Rather than a plurality of sanding heads, the sanding assembly optionally incorporates a single sanding disk, as shown in sanding assembly 1200 of FIG. 12. Drive motor 1202 and drive pulley 1204 cooperate with pulley 1206 and belt 1208 to rotate shaft 1210, and thereby rotate sanding disk 1212. Sanding disk 1212 includes an abrasive surface 1214, and is cooperatively attached to 1210 by plate 1216. Plate 1216 may be attached to disk 1212 by a plurality of bolts, for example, or any other suitable fastening means.

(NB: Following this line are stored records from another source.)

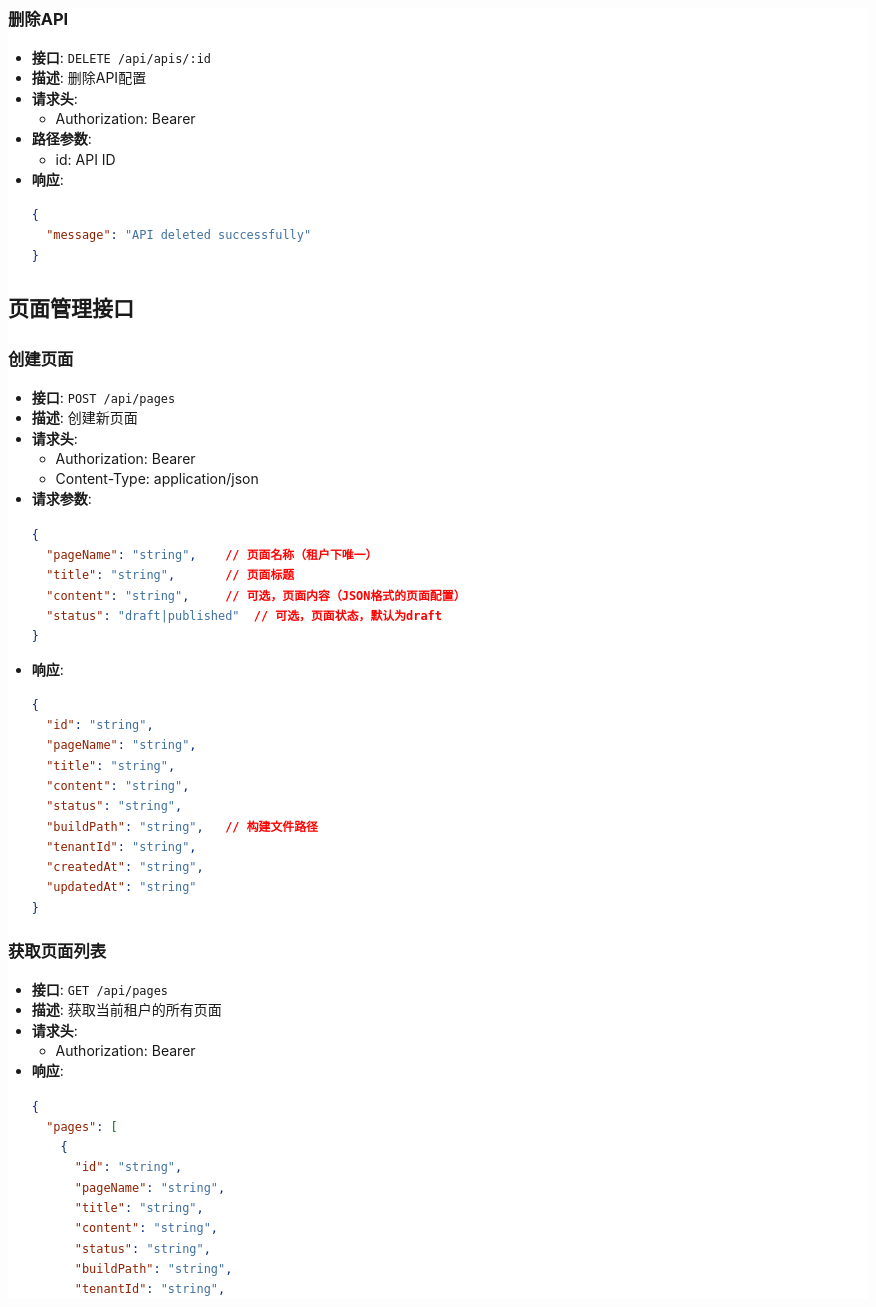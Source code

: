 ### 删除API
- **接口**: `DELETE /api/apis/:id`
- **描述**: 删除API配置
- **请求头**:
  - Authorization: Bearer <token>
- **路径参数**:
  - id: API ID
- **响应**:
  ```json
  {
    "message": "API deleted successfully"
  }
  ```

## 页面管理接口

### 创建页面
- **接口**: `POST /api/pages`
- **描述**: 创建新页面
- **请求头**:
  - Authorization: Bearer <token>
  - Content-Type: application/json
- **请求参数**:
  ```json
  {
    "pageName": "string",    // 页面名称（租户下唯一）
    "title": "string",       // 页面标题
    "content": "string",     // 可选，页面内容（JSON格式的页面配置）
    "status": "draft|published"  // 可选，页面状态，默认为draft
  }
  ```
- **响应**:
  ```json
  {
    "id": "string",
    "pageName": "string",
    "title": "string",
    "content": "string",
    "status": "string",
    "buildPath": "string",   // 构建文件路径
    "tenantId": "string",
    "createdAt": "string",
    "updatedAt": "string"
  }
  ```

### 获取页面列表
- **接口**: `GET /api/pages`
- **描述**: 获取当前租户的所有页面
- **请求头**:
  - Authorization: Bearer <token>
- **响应**:
  ```json
  {
    "pages": [
      {
        "id": "string",
        "pageName": "string",
        "title": "string",
        "content": "string",
        "status": "string",
        "buildPath": "string",
        "tenantId": "string",
  ```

In one aspect of the invention, sanding disk 1212 is centered on shaft 1210, such that the sanding disk rotates smoothly in a circular motion. However, in another aspect of the invention, the sanding disk is mounted to the shaft such that an eccentric motion is imparted to the sanding disk. For example, the shaft itself may incorporate a step so that rotation of the shaft results in the abrasive surface moving in an eccentric orbit. In this embodiment, the degree of eccentricity in the motion of the sanding disk is determined by the degree of offset of the step. As discussed above with respect to shaft 102 and 104, even a fraction of an inch of eccentricity results in effective orbital motion for the purposes of the invention.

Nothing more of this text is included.